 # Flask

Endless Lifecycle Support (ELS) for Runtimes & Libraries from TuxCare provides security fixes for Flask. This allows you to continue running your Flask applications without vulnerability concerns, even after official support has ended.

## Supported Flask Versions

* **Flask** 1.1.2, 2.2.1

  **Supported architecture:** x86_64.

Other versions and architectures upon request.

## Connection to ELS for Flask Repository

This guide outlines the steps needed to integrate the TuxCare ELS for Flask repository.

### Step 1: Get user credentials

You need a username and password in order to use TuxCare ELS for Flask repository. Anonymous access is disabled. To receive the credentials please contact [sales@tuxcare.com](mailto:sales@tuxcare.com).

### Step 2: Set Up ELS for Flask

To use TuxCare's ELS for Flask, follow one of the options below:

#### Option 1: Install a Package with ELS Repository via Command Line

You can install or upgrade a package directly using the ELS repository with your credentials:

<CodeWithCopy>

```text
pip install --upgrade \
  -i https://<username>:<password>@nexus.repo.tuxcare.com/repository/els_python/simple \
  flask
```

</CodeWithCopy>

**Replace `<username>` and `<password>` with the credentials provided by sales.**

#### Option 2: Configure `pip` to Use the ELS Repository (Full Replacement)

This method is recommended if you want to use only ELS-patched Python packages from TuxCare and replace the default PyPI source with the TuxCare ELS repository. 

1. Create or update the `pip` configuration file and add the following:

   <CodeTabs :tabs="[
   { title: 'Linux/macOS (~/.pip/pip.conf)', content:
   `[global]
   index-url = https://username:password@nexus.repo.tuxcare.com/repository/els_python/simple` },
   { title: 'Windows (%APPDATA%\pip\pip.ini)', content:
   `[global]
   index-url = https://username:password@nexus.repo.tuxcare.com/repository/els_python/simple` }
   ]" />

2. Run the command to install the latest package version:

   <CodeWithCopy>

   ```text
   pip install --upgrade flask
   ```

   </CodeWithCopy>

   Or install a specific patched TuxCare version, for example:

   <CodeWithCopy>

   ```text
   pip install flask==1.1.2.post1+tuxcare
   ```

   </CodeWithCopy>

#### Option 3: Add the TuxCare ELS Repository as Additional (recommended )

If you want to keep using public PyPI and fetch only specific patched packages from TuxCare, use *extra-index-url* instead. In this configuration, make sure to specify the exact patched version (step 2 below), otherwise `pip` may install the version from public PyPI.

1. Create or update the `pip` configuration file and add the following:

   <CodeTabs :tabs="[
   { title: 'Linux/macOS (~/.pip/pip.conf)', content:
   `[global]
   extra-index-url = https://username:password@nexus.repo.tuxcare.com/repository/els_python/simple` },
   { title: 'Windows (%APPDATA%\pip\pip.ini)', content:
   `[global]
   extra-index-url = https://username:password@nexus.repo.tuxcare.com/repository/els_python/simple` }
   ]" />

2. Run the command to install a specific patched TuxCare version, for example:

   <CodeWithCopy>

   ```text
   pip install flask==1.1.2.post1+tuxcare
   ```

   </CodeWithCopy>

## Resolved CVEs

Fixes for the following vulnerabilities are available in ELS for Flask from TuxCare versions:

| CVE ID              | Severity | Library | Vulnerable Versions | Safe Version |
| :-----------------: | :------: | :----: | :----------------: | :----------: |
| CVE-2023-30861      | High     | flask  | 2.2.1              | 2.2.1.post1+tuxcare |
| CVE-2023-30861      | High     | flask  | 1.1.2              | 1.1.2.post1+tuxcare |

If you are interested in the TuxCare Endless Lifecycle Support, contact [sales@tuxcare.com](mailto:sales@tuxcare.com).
----------
— DIRECTIONS —
In full and without alteration, write out the data above.

— FINAL ANSWER —
 # Flask

Endless Lifecycle Support (ELS) for Runtimes & Libraries from TuxCare provides security fixes for Flask. This allows you to continue running your Flask applications without vulnerability concerns, even after official support has ended.

## Supported Flask Versions

* **Flask** 1.1.2, 2.2.1

  **Supported architecture:** x86_64.

Other versions and architectures upon request.

## Connection to ELS for Flask Repository

This guide outlines the steps needed to integrate the TuxCare ELS for Flask repository.

### Step 1: Get user credentials

You need a username and password in order to use TuxCare ELS for Flask repository. Anonymous access is disabled. To receive the credentials please contact [sales@tuxcare.com](mailto:sales@tuxcare.com).

### Step 2: Set Up ELS for Flask

To use TuxCare's ELS for Flask, follow one of the options below:

#### Option 1: Install a Package with ELS Repository via Command Line

You can install or upgrade a package directly using the ELS repository with your credentials:

<CodeWithCopy>

```text
pip install --upgrade \
  -i https://<username>:<password>@nexus.repo.tuxcare.com/repository/els_python/simple \
  flask
```

</CodeWithCopy>

**Replace `<username>` and `<password>` with the credentials provided by sales.**

#### Option 2: Configure `pip` to Use the ELS Repository (Full Replacement)

This method is recommended if you want to use only ELS-patched Python packages from TuxCare and replace the default PyPI source with the TuxCare ELS repository. 

1. Create or update the `pip` configuration file and add the following:

   <CodeTabs :tabs="[
   { title: 'Linux/macOS (~/.pip/pip.conf)', content:
   `[global]
   index-url = https://username:password@nexus.repo.tuxcare.com/repository/els_python/simple` },
   { title: 'Windows (%APPDATA%\pip\pip.ini)', content:
   `[global]
   index-url = https://username:password@nexus.repo.tuxcare.com/repository/els_python/simple` }
   ]" />

2. Run the command to install the latest package version:

   <CodeWithCopy>

   ```text
   pip install --upgrade flask
   ```

   </CodeWithCopy>

   Or install a specific patched TuxCare version, for example:

   <CodeWithCopy>

   ```text
   pip install flask==1.1.2.post1+tuxcare
   ```

   </CodeWithCopy>

#### Option 3: Add the TuxCare ELS Repository as Additional (recommended )

If you want to keep using public PyPI and fetch only specific patched packages from TuxCare, use *extra-index-url* instead. In this configuration, make sure to specify the exact patched version (step 2 below), otherwise `pip` may install the version from public PyPI.

1. Create or update the `pip` configuration file and add the following:

   <CodeTabs :tabs="[
   { title: 'Linux/macOS (~/.pip/pip.conf)', content:
   `[global]
   extra-index-url = https://username:password@nexus.repo.tuxcare.com/repository/els_python/simple` },
   { title: 'Windows (%APPDATA%\pip\pip.ini)', content:
   `[global]
   extra-index-url = https://username:password@nexus.repo.tuxcare.com/repository/els_python/simple` }
   ]" />

2. Run the command to install a specific patched TuxCare version, for example:

   <CodeWithCopy>

   ```text
   pip install flask==1.1.2.post1+tuxcare
   ```

   </CodeWithCopy>

## Resolved CVEs

Fixes for the following vulnerabilities are available in ELS for Flask from TuxCare versions:

| CVE ID              | Severity | Library | Vulnerable Versions | Safe Version |
| :-----------------: | :------: | :----: | :----------------: | :----------: |
| CVE-2023-30861      | High     | flask  | 2.2.1              | 2.2.1.post1+tuxcare |
| CVE-2023-30861      | High     | flask  | 1.1.2              | 1.1.2.post1+tuxcare |

If you are interested in the TuxCare Endless Lifecycle Support, contact [sales@tuxcare.com](mailto:sales@tuxcare.com).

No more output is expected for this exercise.